Kuhela napasku dan menatap punggungnya.
Sampai kapan, Fey, kau akan terus mengelak kalau kau yang sebenarnya hancur saat ini.
*****
Kudengar isak tangis, membangunkanku dari tidur. Rupanya aku sempat ketiduran, rasa lelah memang menderaku karena sejak dini hari tadi memang sibuk menyiapkan semuanya.
“Fey?” Aku terbangun dan mengerjapkan mataku, menatap istriku yang kini tengah menangis. Masih mengenakan mukenanya, dia pasti habis sholat malam.
Aku turun dari ranjang dan mendekatinya, ikut duduk di sampingnya dan segera kurengkuh tubuhnya yang rapuh itu.
Dia tak mengelak seperti tadi, bahkan dia memelukku erat dan menangis terisak. Hatiku sakit, mendengar isakannya, terasa begitu pilu dan menyayat hati.
“Aku belum bisa berbakti dengan bunda, aku masih menyusahkan bunda, aku belum bisa membahagiakan bunda, kenapa bunda sudah meninggalkanku,” isaknya lirih.
Kukecupi rambut dan keningnya dengan sayang.
“Fey, ikhlaskan bunda, ya,” Kutepuk-tepuk punggungnya yang terasa bergetar itu.
“Aline sayang sama bunda, kenapa Aline ditinggal sendiri, Aline tak sanggup,” racaunya lagi membuatku terhenyak. Ini puncak dari kesedihannya yang tadi disimpannya rapat-rapat di depan semuanya.
“Fey, hust bunda sudah bahagia di sana, Fey tak boleh begini, nanti jalan bunda jadi tak tenang di sana, doakan buat bunda, ya,“ bisikku mencoba menenangkannya.
Kurasakan, istriku mulai menangis terisak lagi, bahkan kini lebih keras.
“Kenapa tak aku saja, aku saja!

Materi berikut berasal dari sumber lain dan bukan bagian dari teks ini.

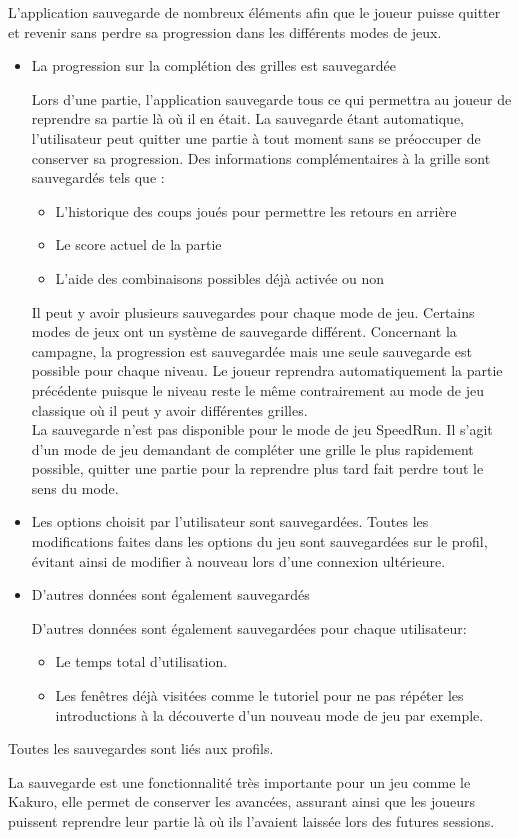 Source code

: {
    L'application sauvegarde de nombreux éléments afin que le joueur puisse quitter et revenir sans perdre sa progression dans les différents modes de jeux.
    \begin{itemize}
        \item {}
            {La progression sur la complétion des grilles est sauvegardée}
            {
                Lors d'une partie, l'application sauvegarde tous ce qui permettra au joueur de reprendre sa partie là où il en était. La sauvegarde étant automatique, l'utilisateur peut quitter une partie à tout moment sans se préoccuper de conserver sa progression. Des informations complémentaires à la grille sont sauvegardés tels que :
                \noexpand\begin{itemize}
                    \noexpand\item L'historique des coups joués pour permettre les retours en arrière
                    \noexpand\item Le score actuel de la partie
                    \noexpand\item L'aide des combinaisons possibles déjà activée ou non
                \noexpand\end{itemize}
                Il peut y avoir plusieurs sauvegardes pour chaque mode de jeu.
                Certains modes de jeux ont un système de sauvegarde différent. Concernant la campagne, la progression est sauvegardée mais une seule sauvegarde est possible pour chaque niveau. Le joueur reprendra automatiquement la partie précédente puisque le niveau reste le même contrairement au mode de jeu classique où il peut y avoir différentes grilles.
                \\
                La sauvegarde n'est pas disponible pour le mode de jeu SpeedRun. Il s'agit d'un mode de jeu demandant de compléter une grille le plus rapidement possible, quitter une partie pour la reprendre plus tard fait perdre tout le sens du mode.
            }
        \item {}
            {Les options choisit par l'utilisateur sont sauvegardées.}
            {
                Toutes les modifications faites dans les options du jeu sont sauvegardées sur le profil, évitant ainsi de modifier à nouveau lors d'une connexion ultérieure.
            }
        \item {}
            {D'autres données sont également sauvegardés}
            {
                D'autres données sont également sauvegardées pour chaque utilisateur:
                \noexpand\begin{itemize}
                    \noexpand\item Le temps total d'utilisation.
                    \noexpand\item Les fenêtres déjà visitées comme le tutoriel pour ne pas répéter les introductions à la découverte d'un nouveau mode de jeu par exemple.
                \noexpand\end{itemize}
            }
    \end{itemize}
    Toutes les sauvegardes sont liés aux profils.
}
{
    La sauvegarde est une fonctionnalité très importante pour un jeu comme le Kakuro, elle permet de conserver les avancées, assurant ainsi que les joueurs puissent reprendre leur partie là où ils l'avaient laissée lors des futures sessions.
}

Evan lebih butuh bunda, Yan, aku tak tega melihat Evan begitu. Dia butuh bunda!”
Aku terkesiap mendengar penuturannya itu.
“Eh Fey, jangan bicara seperti itu, ini semua sudah takdir, umur bunda hanya cukup sampai di sini, sekarang kita yang masih hidup harus melanjutkan hidup, Fey, kau harus tegar demi Evan, demi dekbay dan juga demi aku yang masih sangat membutuhkanmu.”
“Tapi kau janji jangan meninggalkanku, ya? Cukup ayah dan bunda, aku tak mau lagi ditinggal,” ucapnya putus asa.
Kurengkuh tubuhnya semakin erat.
“Pasti Fey, aku tetap akan di sini Fey sampai maut memisahkan.”